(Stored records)
────────────────────────────────────────
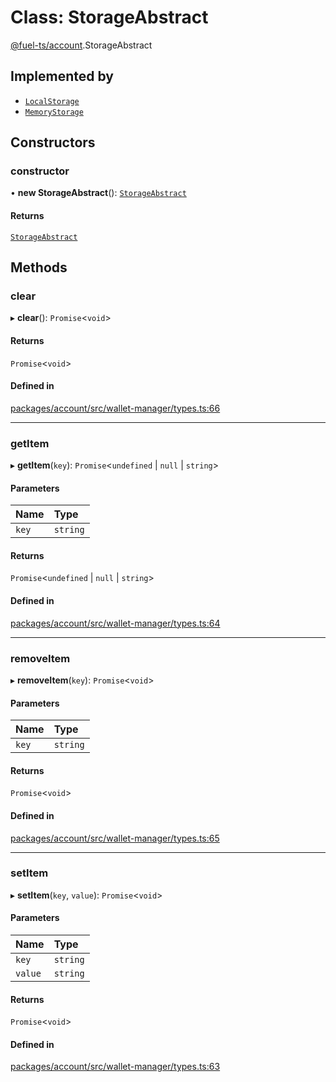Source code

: # Class: StorageAbstract

[@fuel-ts/account](/api/Account/index.md).StorageAbstract

## Implemented by

- [`LocalStorage`](/api/Account/LocalStorage.md)
- [`MemoryStorage`](/api/Account/MemoryStorage.md)

## Constructors

### constructor

• **new StorageAbstract**(): [`StorageAbstract`](/api/Account/StorageAbstract.md)

#### Returns

[`StorageAbstract`](/api/Account/StorageAbstract.md)

## Methods

### clear

▸ **clear**(): `Promise`&lt;`void`\>

#### Returns

`Promise`&lt;`void`\>

#### Defined in

[packages/account/src/wallet-manager/types.ts:66](https://github.com/FuelLabs/fuels-ts/blob/12602001/packages/account/src/wallet-manager/types.ts#L66)

___

### getItem

▸ **getItem**(`key`): `Promise`&lt;`undefined` \| ``null`` \| `string`\>

#### Parameters

| Name | Type |
| :------ | :------ |
| `key` | `string` |

#### Returns

`Promise`&lt;`undefined` \| ``null`` \| `string`\>

#### Defined in

[packages/account/src/wallet-manager/types.ts:64](https://github.com/FuelLabs/fuels-ts/blob/12602001/packages/account/src/wallet-manager/types.ts#L64)

___

### removeItem

▸ **removeItem**(`key`): `Promise`&lt;`void`\>

#### Parameters

| Name | Type |
| :------ | :------ |
| `key` | `string` |

#### Returns

`Promise`&lt;`void`\>

#### Defined in

[packages/account/src/wallet-manager/types.ts:65](https://github.com/FuelLabs/fuels-ts/blob/12602001/packages/account/src/wallet-manager/types.ts#L65)

___

### setItem

▸ **setItem**(`key`, `value`): `Promise`&lt;`void`\>

#### Parameters

| Name | Type |
| :------ | :------ |
| `key` | `string` |
| `value` | `string` |

#### Returns

`Promise`&lt;`void`\>

#### Defined in

[packages/account/src/wallet-manager/types.ts:63](https://github.com/FuelLabs/fuels-ts/blob/12602001/packages/account/src/wallet-manager/types.ts#L63)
────────────────────────────────────────
▶ [Required action] Please retype the records above exactly, excluding every picture.

▶ [Worked solution]
Source code

: # Class: StorageAbstract

[@fuel-ts/account](/api/Account/index.md).StorageAbstract

## Implemented by

- [`LocalStorage`](/api/Account/LocalStorage.md)
- [`MemoryStorage`](/api/Account/MemoryStorage.md)

## Constructors

### constructor

• **new StorageAbstract**(): [`StorageAbstract`](/api/Account/StorageAbstract.md)

#### Returns

[`StorageAbstract`](/api/Account/StorageAbstract.md)

## Methods

### clear

▸ **clear**(): `Promise`&lt;`void`\>

#### Returns

`Promise`&lt;`void`\>

#### Defined in

[packages/account/src/wallet-manager/types.ts:66](https://github.com/FuelLabs/fuels-ts/blob/12602001/packages/account/src/wallet-manager/types.ts#L66)

___

### getItem

▸ **getItem**(`key`): `Promise`&lt;`undefined` \| ``null`` \| `string`\>

#### Parameters

| Name | Type |
| :------ | :------ |
| `key` | `string` |

#### Returns

`Promise`&lt;`undefined` \| ``null`` \| `string`\>

#### Defined in

[packages/account/src/wallet-manager/types.ts:64](https://github.com/FuelLabs/fuels-ts/blob/12602001/packages/account/src/wallet-manager/types.ts#L64)

___

### removeItem

▸ **removeItem**(`key`): `Promise`&lt;`void`\>

#### Parameters

| Name | Type |
| :------ | :------ |
| `key` | `string` |

#### Returns

`Promise`&lt;`void`\>

#### Defined in

[packages/account/src/wallet-manager/types.ts:65](https://github.com/FuelLabs/fuels-ts/blob/12602001/packages/account/src/wallet-manager/types.ts#L65)

___

### setItem

▸ **setItem**(`key`, `value`): `Promise`&lt;`void`\>

#### Parameters

| Name | Type |
| :------ | :------ |
| `key` | `string` |
| `value` | `string` |

#### Returns

`Promise`&lt;`void`\>

#### Defined in

[packages/account/src/wallet-manager/types.ts:63](https://github.com/FuelLabs/fuels-ts/blob/12602001/packages/account/src/wallet-manager/types.ts#L63)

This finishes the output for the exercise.